A situação fica ainda mais interessante quando olhamos para como diferentes países lidam com as redes sociais. No Brasil, por exemplo, quando o X de Musk decidiu fechar seu escritório e remover sua representação legal, o ministro Alexandre de Moraes não pediu para Musk vender a empresa para um brasileiro – pediu apenas que mantivesse representação legal, comercial e fiscal no país, como manda a lei. Imagine se o Brasil tivesse adotado a mesma postura dos EUA: “Ou vende o Twitter para a Magalu ou não opera aqui!”
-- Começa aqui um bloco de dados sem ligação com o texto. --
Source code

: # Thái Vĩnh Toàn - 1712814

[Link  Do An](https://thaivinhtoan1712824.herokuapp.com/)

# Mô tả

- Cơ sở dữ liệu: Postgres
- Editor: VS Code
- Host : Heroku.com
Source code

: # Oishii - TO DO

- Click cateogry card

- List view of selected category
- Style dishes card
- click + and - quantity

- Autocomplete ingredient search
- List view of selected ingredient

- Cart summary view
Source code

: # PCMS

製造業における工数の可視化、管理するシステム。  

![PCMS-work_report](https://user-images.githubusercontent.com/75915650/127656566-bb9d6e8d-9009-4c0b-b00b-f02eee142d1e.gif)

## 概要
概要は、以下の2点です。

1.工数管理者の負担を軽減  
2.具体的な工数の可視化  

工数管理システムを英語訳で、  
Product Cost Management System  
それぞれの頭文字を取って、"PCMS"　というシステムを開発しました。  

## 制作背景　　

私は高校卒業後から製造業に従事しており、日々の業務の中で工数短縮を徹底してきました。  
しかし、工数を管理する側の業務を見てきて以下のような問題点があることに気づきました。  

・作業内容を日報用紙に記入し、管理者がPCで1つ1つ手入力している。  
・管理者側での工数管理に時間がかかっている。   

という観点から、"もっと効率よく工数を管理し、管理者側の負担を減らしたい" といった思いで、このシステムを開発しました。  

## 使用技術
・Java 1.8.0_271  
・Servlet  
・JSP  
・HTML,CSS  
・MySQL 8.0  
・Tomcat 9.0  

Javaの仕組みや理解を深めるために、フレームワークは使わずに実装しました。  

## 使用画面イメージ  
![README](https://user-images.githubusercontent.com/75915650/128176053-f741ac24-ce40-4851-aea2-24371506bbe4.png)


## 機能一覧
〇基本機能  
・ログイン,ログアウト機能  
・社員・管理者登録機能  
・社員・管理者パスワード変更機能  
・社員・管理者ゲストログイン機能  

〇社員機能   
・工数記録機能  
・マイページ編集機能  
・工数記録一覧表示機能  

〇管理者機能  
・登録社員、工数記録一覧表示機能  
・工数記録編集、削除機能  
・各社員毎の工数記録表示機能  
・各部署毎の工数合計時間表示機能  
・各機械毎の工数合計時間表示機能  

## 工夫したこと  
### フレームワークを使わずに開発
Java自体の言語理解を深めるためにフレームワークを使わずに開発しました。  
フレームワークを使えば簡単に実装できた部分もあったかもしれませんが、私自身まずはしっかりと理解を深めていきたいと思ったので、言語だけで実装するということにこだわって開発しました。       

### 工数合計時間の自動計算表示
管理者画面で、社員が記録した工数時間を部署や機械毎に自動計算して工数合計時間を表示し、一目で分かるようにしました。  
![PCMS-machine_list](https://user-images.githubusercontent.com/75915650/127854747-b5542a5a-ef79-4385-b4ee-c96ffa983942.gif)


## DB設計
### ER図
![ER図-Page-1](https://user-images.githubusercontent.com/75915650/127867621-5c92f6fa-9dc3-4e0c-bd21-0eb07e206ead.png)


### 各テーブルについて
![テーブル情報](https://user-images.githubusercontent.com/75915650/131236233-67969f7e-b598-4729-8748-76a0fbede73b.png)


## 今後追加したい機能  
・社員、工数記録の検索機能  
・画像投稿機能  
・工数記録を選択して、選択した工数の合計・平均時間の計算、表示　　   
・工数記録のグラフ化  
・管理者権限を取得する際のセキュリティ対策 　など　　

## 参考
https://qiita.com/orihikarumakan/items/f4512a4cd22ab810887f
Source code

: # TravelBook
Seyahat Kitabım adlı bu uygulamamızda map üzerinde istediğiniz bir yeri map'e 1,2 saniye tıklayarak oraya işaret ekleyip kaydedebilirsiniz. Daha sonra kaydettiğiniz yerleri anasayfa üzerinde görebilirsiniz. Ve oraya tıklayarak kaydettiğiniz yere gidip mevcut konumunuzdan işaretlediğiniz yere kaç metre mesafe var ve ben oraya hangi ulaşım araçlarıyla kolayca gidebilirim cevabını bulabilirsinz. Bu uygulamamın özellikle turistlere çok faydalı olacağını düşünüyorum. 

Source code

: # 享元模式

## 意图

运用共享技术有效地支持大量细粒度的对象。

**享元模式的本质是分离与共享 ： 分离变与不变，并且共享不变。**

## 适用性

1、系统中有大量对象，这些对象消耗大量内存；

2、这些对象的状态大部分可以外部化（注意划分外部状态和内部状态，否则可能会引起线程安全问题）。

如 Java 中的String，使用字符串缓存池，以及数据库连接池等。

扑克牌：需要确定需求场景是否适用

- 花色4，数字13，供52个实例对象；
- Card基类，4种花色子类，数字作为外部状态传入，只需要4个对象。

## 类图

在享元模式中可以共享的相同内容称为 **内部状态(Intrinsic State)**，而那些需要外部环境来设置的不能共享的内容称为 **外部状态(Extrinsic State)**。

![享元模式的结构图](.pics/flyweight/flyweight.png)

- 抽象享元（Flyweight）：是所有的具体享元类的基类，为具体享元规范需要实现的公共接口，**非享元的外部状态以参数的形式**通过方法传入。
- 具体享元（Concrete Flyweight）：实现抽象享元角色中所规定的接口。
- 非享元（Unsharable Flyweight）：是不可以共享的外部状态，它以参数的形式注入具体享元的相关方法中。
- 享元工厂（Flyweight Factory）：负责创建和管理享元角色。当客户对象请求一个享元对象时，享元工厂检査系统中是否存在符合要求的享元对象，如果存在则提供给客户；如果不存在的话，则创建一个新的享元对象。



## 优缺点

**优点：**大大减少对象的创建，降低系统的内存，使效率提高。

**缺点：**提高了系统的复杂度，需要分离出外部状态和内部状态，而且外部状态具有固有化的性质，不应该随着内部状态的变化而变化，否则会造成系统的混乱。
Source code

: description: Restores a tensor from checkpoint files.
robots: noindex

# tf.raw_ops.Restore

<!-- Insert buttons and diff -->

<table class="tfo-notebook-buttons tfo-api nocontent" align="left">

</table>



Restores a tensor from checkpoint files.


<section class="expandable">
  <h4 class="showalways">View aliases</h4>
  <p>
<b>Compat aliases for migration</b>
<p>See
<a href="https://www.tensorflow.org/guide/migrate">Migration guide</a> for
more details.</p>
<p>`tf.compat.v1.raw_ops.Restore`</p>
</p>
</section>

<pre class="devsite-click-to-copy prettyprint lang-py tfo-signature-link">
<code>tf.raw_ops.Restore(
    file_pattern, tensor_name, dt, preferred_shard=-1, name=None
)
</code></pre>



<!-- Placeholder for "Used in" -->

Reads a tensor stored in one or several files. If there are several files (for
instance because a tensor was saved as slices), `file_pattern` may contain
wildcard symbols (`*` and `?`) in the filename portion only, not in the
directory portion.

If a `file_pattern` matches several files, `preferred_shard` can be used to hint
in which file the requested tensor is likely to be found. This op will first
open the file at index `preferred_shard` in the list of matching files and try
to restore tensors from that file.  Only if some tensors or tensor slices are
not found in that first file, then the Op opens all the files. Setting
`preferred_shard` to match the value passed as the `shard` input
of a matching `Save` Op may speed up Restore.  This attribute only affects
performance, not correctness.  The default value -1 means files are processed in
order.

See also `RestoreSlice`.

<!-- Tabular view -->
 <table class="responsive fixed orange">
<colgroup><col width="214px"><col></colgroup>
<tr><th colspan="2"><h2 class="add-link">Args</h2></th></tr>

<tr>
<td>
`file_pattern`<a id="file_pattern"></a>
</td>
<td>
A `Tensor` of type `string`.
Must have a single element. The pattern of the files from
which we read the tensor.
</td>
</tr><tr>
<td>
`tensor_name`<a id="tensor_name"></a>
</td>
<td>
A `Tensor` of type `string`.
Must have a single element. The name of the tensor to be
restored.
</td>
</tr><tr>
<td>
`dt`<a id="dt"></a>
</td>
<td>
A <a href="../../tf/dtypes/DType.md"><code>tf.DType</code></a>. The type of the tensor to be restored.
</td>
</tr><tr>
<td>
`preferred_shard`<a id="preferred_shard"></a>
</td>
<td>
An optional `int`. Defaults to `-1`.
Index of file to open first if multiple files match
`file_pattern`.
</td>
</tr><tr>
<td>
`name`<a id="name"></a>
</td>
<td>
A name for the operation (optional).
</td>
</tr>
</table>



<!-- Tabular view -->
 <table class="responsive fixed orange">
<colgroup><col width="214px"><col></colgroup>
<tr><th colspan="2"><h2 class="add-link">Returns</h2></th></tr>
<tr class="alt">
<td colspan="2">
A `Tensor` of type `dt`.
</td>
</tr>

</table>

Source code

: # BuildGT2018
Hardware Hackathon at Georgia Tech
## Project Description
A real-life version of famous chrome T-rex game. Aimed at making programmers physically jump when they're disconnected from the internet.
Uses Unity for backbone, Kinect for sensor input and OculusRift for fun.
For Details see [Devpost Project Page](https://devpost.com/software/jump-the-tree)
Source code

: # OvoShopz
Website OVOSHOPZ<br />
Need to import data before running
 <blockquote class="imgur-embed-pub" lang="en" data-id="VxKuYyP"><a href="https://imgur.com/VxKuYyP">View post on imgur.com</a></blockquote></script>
O caso TikTok é apenas a ponta do iceberg de um problema muito maior: a ausência de uma governança digital verdadeiramente global e equilibrada. Enquanto países como o Brasil e tantos outros têm seus dados circulando livremente em servidores americanos, com pouca ou nenhuma transparência sobre seu uso, os EUA se apresentam como guardiões da segurança digital global.
É como se existissem duas regras no playground digital: uma para os EUA e seus aliados, e outra para o resto do mundo. Enquanto o Facebook pode saber tudo sobre seus usuários brasileiros, indianos ou nigerianos, o TikTok precisa ser “americanizado” para continuar operando nos EUA.
Esta situação nos leva a questões fundamentais sobre o futuro da internet. Queremos uma internet fragmentada, dividida em zonas de influência digital? Ou precisamos lutar por um espaço digital verdadeiramente global, com regras claras e iguais para todos?
A verdade é que o caso TikTok é menos sobre segurança de dados e mais sobre poder econômico e político. É a manifestação digital de uma antiga disputa por hegemonia global, agora transposta para o mundo dos algoritmos e dados.
Enquanto o drama do TikTok se desenrola nos EUA, é hora de países como o Brasil começarem a pensar seriamente sobre soberania digital. Não se trata de xenofobia tecnológica ou protecionismo digital, mas de estabelecer regras justas e recíprocas para o uso e proteção de dados.
Se há uma lição a ser aprendida com toda essa situação, é que a internet, essa rede que nasceu com a promessa de ser global e sem fronteiras, está cada vez mais sujeita a interesses nacionais e geopolíticos. E talvez seja hora de todos os países, não apenas os EUA e a China, terem voz ativa nessa discussão.
Por enquanto, continuamos assistindo a esse drama geopolítico que, ironicamente, tem mais plots twists que qualquer trend viral do TikTok. E enquanto Trump “revê a situação”, milhões de usuários seguram o celular na diagonal, esperando para ver se ainda poderão postar seus vídeos de dança amanhã.